I’ve seen build & deployment processes that took up to an hour – the cost to the team (of 16 developers!) in efficiency was terrible and the senior developers spent many hours debugging issues that turned out to be environmental (there was one property file per developer, 90% of which were the same and someone forget to set a value in their property file etc.) .

We automated the build end-to-end (compile, create JAR, deploy to WebSphere, install properties etc.) and shortened the time to 7 minutes. We migrated the common 90% of the property files to a single files that one person was gatekeeper for. The improvement to the team from just a morale point of view was palpable. The increase in efficiency to the team was quite evident to developers and managers alike.

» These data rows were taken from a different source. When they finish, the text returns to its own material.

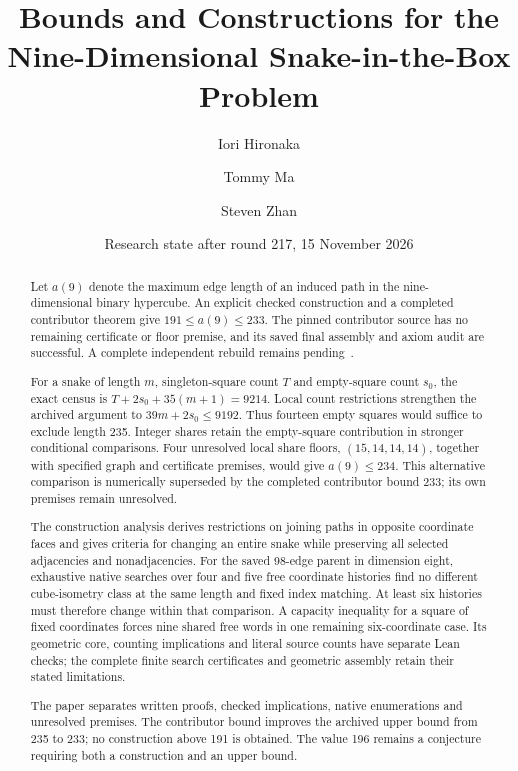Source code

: \documentclass[11pt,a4paper]{article}
\title{Bounds and Constructions for the\\
Nine-Dimensional Snake-in-the-Box Problem}
\author{Iori Hironaka \and Tommy Ma \and Steven Zhan}
\date{Research state after round 217, 15 November 2026}
\theoremstyle{definition}
\theoremstyle{remark}
\begin{document}
\maketitle
\begin{abstract}
Let $a(9)$ denote the maximum edge length of an induced path in the
nine-dimensional binary hypercube. An explicit checked construction and
a completed contributor theorem give $191\le a(9)\le233$.
The pinned contributor source has no remaining certificate or floor
premise, and its saved final assembly and axiom audit are successful.
A complete independent rebuild remains pending~\cite{bound233archive}.

For a snake of length $m$, singleton-square count $T$ and empty-square
count $s_0$, the exact census is $T+2s_0+35(m+1)=9214$.
Local count restrictions strengthen the archived argument to
$39m+2s_0\le9192$. Thus fourteen empty squares would suffice to exclude
length 235. Integer shares retain the empty-square contribution in
stronger conditional comparisons. Four unresolved local share floors,
$(15,14,14,14)$, together with specified graph and certificate premises,
would give $a(9)\le234$. This alternative comparison is numerically
superseded by the completed contributor bound 233; its own premises
remain unresolved.

The construction analysis derives restrictions on joining paths in
opposite coordinate faces and gives criteria for changing an entire
snake while preserving all selected adjacencies and nonadjacencies.
For the saved 98-edge parent in dimension eight, exhaustive native
searches over four and five free coordinate histories find no different
cube-isometry class at the same length and fixed index matching.
At least six histories must therefore change within that comparison.
A capacity inequality for a square of fixed coordinates forces nine
shared free words in one remaining six-coordinate case. Its geometric
core, counting implications and literal source counts have separate
Lean checks; the complete finite search certificates and geometric
assembly retain their stated limitations.

The paper separates written proofs, checked implications, native
enumerations and unresolved premises. The contributor bound improves
the archived upper bound from 235 to 233; no construction above 191
is obtained. The value 196
remains a conjecture requiring both a construction and an upper bound.
\end{abstract}

\clearpage
\setcounter{tocdepth}{1}
\tableofcontents
\clearpage
\end{document}
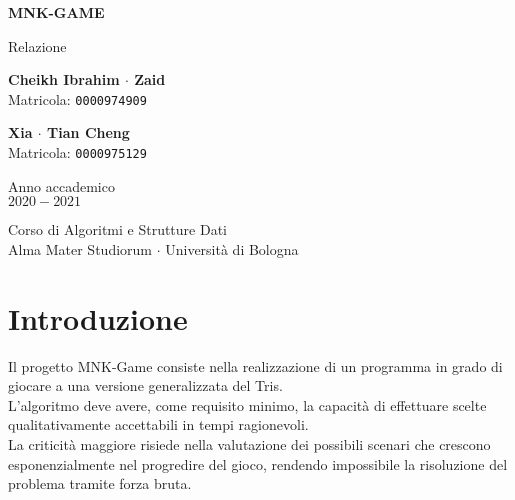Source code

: \documentclass[11pt]{article}
\begin{document}
\begin{titlepage}
    \begin{center}
        \vspace*{1.5cm}
            
        \Huge
        \textbf{MNK-GAME}
            
        \vspace{0.5cm}
        \LARGE
        Relazione
            
        \vspace{1.5cm}
          
        \begin{minipage}[t]{0.47\textwidth}
        \begin{center}
        	{\large{\bf Cheikh Ibrahim $\cdot$ Zaid}}\\
			{\large Matricola: \texttt{0000974909}}
        \end{center}

		\end{minipage}
		\hfill
		\begin{minipage}[t]{0.47\textwidth}\raggedleft
		\begin{center}
        	{\large{\bf Xia $\cdot$ Tian Cheng}}\\
			{\large Matricola: \texttt{0000975129}}
        \end{center}
		\end{minipage}  
            
        \vspace{6cm}
            
        Anno accademico\\
        $2020 - 2021$
            
        \vspace{0.8cm}
            
            
        \Large
        Corso di Algoritmi e Strutture Dati\\
        Alma Mater Studiorum $\cdot$ Università di Bologna\\
            
    \end{center}
\end{titlepage}
\pagebreak


\section*{Introduzione}
\justify
Il progetto MNK-Game consiste nella realizzazione di un programma in grado di giocare a una versione generalizzata del Tris.\\
L'algoritmo deve avere, come requisito minimo, la capacità di effettuare scelte qualitativamente accettabili in tempi ragionevoli.\\
La criticità maggiore risiede nella valutazione dei possibili scenari che crescono esponenzialmente nel progredire del gioco, rendendo impossibile la risoluzione del problema tramite forza bruta.
\end{document}
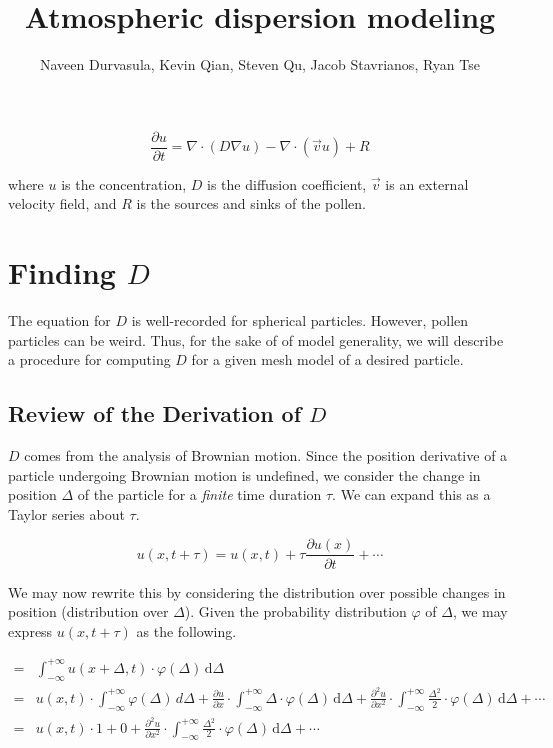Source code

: \documentclass{article}
\title{Atmospheric dispersion modeling}
\author{Naveen Durvasula, Kevin Qian, Steven Qu, Jacob Stavrianos, Ryan Tse}
\renewcommand{\phi}{\varphi}
\begin{document}
\maketitle

\[ \frac{\partial u}{\partial t} = \nabla \cdot (D \nabla u) - \nabla \cdot (\vec{v} u) + R \]

where $u$ is the concentration, $D$ is the diffusion coefficient, $\vec{v}$ is an external velocity field, and $R$ is the sources and sinks of the pollen.

\section{Finding $D$}

The equation for $D$ is well-recorded for spherical particles. However, pollen particles can be weird. Thus, for the sake of of model generality, we will describe a procedure for computing $D$ for a given mesh model of a desired particle.

\subsection{Review of the Derivation of $D$}

$D$ comes from the analysis of Brownian motion. Since the position derivative of a particle undergoing Brownian motion is undefined, we consider the change in position $\Delta$ of the particle for a \textit{finite} time duration $\tau$. We can expand this as a Taylor series about $\tau$.

\[ u (x,t+\tau ) = u (x,t)+\tau {\frac {\partial u (x)}{\partial t}}+\cdots \] 

We may now rewrite this by considering the distribution over possible changes in position (distribution over $\Delta$). Given the probability distribution $\phi$ of $\Delta$, we may express $u(x, t+\tau)$ as the following.

$${\displaystyle {\begin{aligned} = {}&\int _{-\infty }^{+\infty } u (x+\Delta ,t)\cdot \varphi (\Delta )\,\mathrm {d} \Delta \\={}& u (x,t)\cdot \int _{-\infty }^{+\infty }\varphi (\Delta )\,d\Delta +{\frac {\partial u }{\partial x}}\cdot \int _{-\infty }^{+\infty }\Delta \cdot \varphi (\Delta )\,\mathrm {d} \Delta +{\frac {\partial ^{2}u }{\partial x^{2}}}\cdot \int _{-\infty }^{+\infty }{\frac {\Delta ^{2}}{2}}\cdot \varphi (\Delta )\,\mathrm {d} \Delta +\cdots \\={}&u (x,t)\cdot 1+0+{\frac {\partial ^{2}u }{\partial x^{2}}}\cdot \int _{-\infty }^{+\infty }{\frac {\Delta ^{2}}{2}}\cdot \varphi (\Delta )\,\mathrm {d} \Delta +\cdots \end{aligned}}}$$
\end{document}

#5 Poor or no Documentation
See my other blog entry “Why documentation matters – intent and abstraction” for why I think this is important.

#6 Few or Broken Unit Tests
As an Architect I find that unit tests are very telling about a Software Developer’s level of “responsibility” – not necessarily how good their code is, but how much they care about the success of the project and of the team. Unit tests are important to prove to yourself and others that your “unit” works and operates the way you think it should (not necessarily what was intended though). I can quickly scan a set of unit tests and see what the developer has tested, and if there’s any difference between us on how we think the unit should work, without reading the code. That’s really the idea behind a unit test – verifying the satisfaction of a contract (see “Design by Contract“).

#7 Big Classes
Classes longer than about 500-750 lines of code (not including comments) are usually a sign that a class is trying to do too much. This suggests that the OO design was lacking (if there was one) and a separation of functions would be advised. I’ve seen classes with over 4,000 lines of code that were very scary to maintain just due to their size (there was no unit testing of it either) and it was just begging for a refactoring.

Anyway those a few of my top “broken windows” and it amazes me how often I see them and how often they correlate with larger architectural issues that lead to poor maintainability, poor performance and scalability, etc.

What “broken windows” have you seen in your time as a developer / architect or manager? What are the symptoms and how should they be fixed?